▶

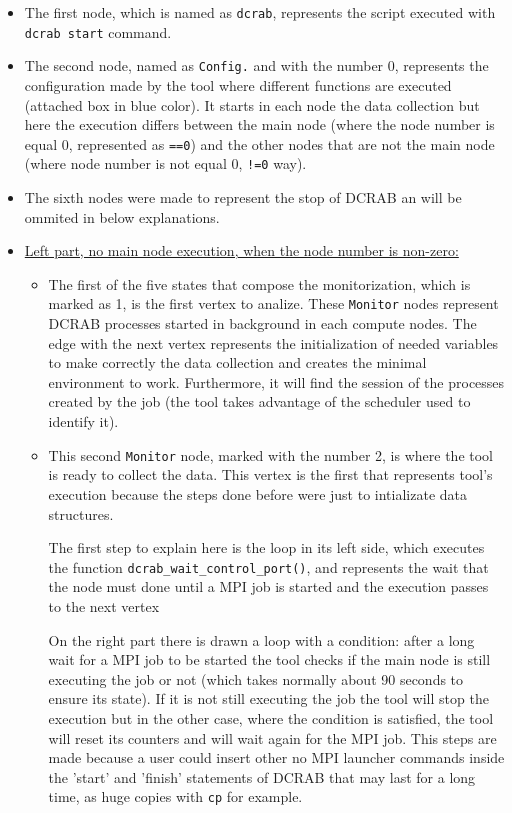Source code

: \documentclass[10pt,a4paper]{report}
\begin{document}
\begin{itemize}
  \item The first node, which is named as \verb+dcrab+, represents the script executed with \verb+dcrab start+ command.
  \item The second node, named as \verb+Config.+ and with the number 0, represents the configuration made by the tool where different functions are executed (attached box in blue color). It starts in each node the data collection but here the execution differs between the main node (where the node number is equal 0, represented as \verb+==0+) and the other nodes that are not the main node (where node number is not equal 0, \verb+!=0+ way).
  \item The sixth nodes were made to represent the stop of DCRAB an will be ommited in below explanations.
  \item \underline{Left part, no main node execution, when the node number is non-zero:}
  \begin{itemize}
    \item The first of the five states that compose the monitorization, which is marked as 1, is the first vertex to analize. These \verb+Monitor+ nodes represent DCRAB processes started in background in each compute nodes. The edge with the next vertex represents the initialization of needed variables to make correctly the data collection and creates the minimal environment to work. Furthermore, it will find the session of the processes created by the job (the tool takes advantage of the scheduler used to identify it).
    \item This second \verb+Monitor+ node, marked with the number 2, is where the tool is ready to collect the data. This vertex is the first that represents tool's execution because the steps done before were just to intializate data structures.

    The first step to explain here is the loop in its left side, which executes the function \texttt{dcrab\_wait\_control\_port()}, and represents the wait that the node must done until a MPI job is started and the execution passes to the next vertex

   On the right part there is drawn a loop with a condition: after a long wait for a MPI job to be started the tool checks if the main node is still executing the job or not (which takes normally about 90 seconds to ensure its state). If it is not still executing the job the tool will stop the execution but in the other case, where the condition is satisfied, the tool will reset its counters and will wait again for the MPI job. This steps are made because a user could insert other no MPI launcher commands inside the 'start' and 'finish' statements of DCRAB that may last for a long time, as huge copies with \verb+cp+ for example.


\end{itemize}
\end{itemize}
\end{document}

◀
▶

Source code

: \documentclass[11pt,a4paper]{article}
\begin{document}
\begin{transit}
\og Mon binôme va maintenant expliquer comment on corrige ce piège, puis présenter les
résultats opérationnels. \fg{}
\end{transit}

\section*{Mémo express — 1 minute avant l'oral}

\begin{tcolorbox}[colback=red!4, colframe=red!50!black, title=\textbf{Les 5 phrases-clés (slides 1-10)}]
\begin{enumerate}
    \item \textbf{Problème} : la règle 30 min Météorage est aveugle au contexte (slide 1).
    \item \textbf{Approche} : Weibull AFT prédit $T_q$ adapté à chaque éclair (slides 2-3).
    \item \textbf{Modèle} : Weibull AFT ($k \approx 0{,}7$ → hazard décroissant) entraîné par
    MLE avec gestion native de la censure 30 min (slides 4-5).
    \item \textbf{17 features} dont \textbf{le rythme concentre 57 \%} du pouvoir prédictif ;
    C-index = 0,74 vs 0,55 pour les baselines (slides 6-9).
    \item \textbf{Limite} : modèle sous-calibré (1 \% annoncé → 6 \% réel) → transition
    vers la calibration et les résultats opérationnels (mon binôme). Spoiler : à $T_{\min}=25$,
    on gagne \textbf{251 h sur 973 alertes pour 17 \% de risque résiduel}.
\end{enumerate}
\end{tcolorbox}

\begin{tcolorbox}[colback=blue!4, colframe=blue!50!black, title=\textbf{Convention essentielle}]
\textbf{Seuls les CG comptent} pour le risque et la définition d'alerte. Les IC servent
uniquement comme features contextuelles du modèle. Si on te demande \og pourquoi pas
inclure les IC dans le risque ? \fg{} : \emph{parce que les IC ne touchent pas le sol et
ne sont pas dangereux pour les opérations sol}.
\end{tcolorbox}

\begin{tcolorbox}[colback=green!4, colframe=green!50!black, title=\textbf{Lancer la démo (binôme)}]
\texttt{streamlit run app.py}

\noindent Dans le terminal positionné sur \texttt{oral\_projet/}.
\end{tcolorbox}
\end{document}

◀

Work order: Each line that holds the word "executed" should be extracted from the records.

Answer box:
  \item The first node, which is named as \verb+dcrab+, represents the script executed with \verb+dcrab start+ command.
  \item The second node, named as \verb+Config.+ and with the number 0, represents the configuration made by the tool where different functions are executed (attached box in blue color). It starts in each node the data collection but here the execution differs between the main node (where the node number is equal 0, represented as \verb+==0+) and the other nodes that are not the main node (where node number is not equal 0, \verb+!=0+ way).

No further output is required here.